Hayran kurgu sıralamasında hikayemiz iyice aşağılara düşmüş :( Bir el atıp düzeltirseniz harika olur!
İyi okumalar! :*
Yemeği bitirdikten sonra Lou, Lux ve ben otele geri dönmüştük; beyler ise eğlenmeye gitmek istediklerini söylemişlerdi. Luxie, Lou'nun kucağında durup bu saate rağmen etrafa meraklı gözlerle bakarken Louise'nin tek derdinin uyumak olduğu belliydi. Kibar bir sesle sordum:
"Lou istiyorsan Lux bu gece benimle kalabilir?" Parıldayan mavi gözlerini bana öyle bir çevirdi ki, asla bu teklifi geri çeviremeyeceğini anladım.
"Son birkaç gündür o kadar yorgunum ki İpek, kahramanımsın teşekkür ederim." Gülümseyip Lux'u kucağıma verdi ve ikimizin de yanağından öpüp asansörlerin oraya yöneldi.
"Pekala küçük bayan-" dedim parmaklarımı belinde gezdirip onu güldürmeye çalışırken "-bir şey yemek ister misiniz, yoksa hemen odaya mı çıkalım?"
"Dondurma?" diye sordu kahkahalarının arasından. "Dondurma yiyebilir miyim?"
Etrafıma bakıp Lou'nun gittiğinden iyice emin olduktan sonra ona dönüp başımı salladım. "Ama anneye söylemek yok." Beni onaylayınca merdivenlere yönelip alt kata indim ve dondurma isteyeceğim bir yer aramaya başladım. Sonunda bulduğumuzda Lux'un istediği şeyleri küçük bir kaba koydurdum ve elimde kapla odaya çıktık.
Luxie'nin üzerindekileri çıkartıp kendi tişörtlerimden birisini giydirirken odadaki klimayı odayı ısıtması için sıcağa ayarladım ve ikimizin de elini yüzünü yıkadıktan sonra televizyondan çizgi film kanalı açıp sırtımızı yastıklara verdik ve dondurmayı kaşıklamaya başladık. Arada ikimizin fotoğrafını çekerken Harry'le mesajlaşıyorduk ve saatin 12 olduğunu fark ettiğimde Lux'u yatırıp üzerimi değiştirdim ve yanına uzanıp ince pikeyi üzerimize örttüm.
*
Sabah kalktığımda odada Harry'nin yanı sıra emoları görmeyi beklemiyordum!
Odaya gecenin bilmemkaçında geldikleri hakkında bilgim yoktu fakat ne halde gelmişlerse o şekilde uyuyorlardı.

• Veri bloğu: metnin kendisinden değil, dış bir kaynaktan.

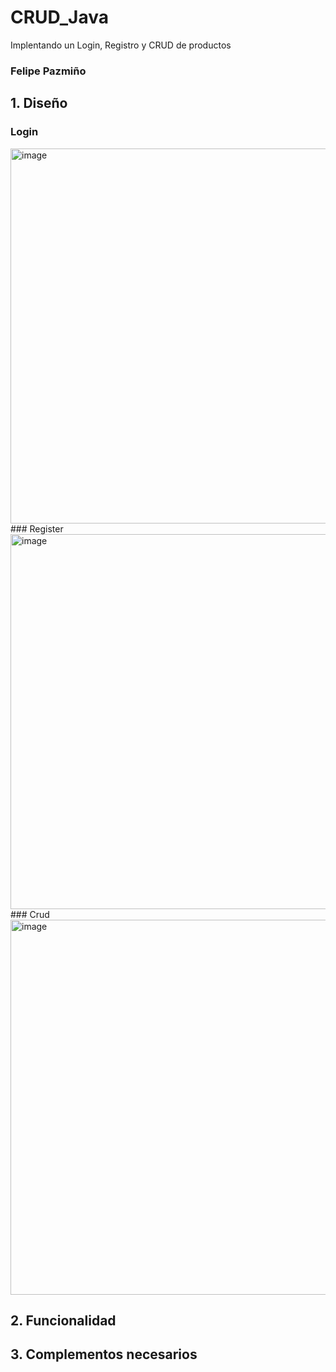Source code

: # CRUD_Java
Implentando un Login, Registro y CRUD de productos

### Felipe Pazmiño

## 1. Diseño

 ### Login
 <img width="600" alt="image" src="https://user-images.githubusercontent.com/85601974/184511242-1365abb8-28df-4074-8598-ba47d58e7c64.png">
 ### Register
 <img width="600" alt="image" src="https://user-images.githubusercontent.com/85601974/184511269-de6178af-b48f-49d5-aac5-a5694f842ee4.png">
 ### Crud
 <img width="600" alt="image" src="https://user-images.githubusercontent.com/85601974/184511296-51f18ce7-074d-4f28-bb6a-8f0cb2d42693.png">

## 2. Funcionalidad

## 3. Complementos necesarios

Lux neyseki mışıl mışıl uyumaya devam ediyordu. Onun hemen yanında Harry onu sarmalamıştı ve Hazz ile benim ayak ucumuzda Michael yatıyordu. Calum uzun bacaklarını tekli koltuktan aşağı sarkıtmış; Ashton başını yastıklardan birine koyup yere uzanmış ve Luke ise başını Ashton'un bacaklarına koymuş uyuyorlardı. Top patlasa bile uyanmayacakları için giyeceğim kıyafetleri alıp banyoya girdim, kapıyı kilitlememin ardından hızlıca duşumu alıp çıktım. Neredeyse bir saat boyunca orada oyalanıp saçımı kuruttuktan sonra odaya geri dönüp Lux'u uyandırdım. Elini yüzünü yıkamasına yardım ettikten sonra üzerini değiştirdi ve ben de saçını tarayıp onları omuzlarının üstüne bıraktım.
Ve sırf dalga geçmek için çocukların o halde fotoğrafını çektikten sonra boğazımı temizleyip konuşmaya başladım:
"Beyler?" Hiçbirisinden tepki gelmezken tekrar sormayı tercih ettim. "Beyler?" Calum ve Harry kıpırdanırken Luxie yanımda kıkırdamaya başladı. Ona bakıp gülümsedim ve aklıma gelen fikirle başımı tekrar çocuklara çevirdim. "Aman Tanrım, konsere bir saat kaldı ve siz hala uyuyor musunuz? Hadi hadi hadi! İnsanlar sizi bekliyor!" Cümlemi bitirirken parmaklarımı şıklatıyordum ve bundan sonrası tam bir komediydi.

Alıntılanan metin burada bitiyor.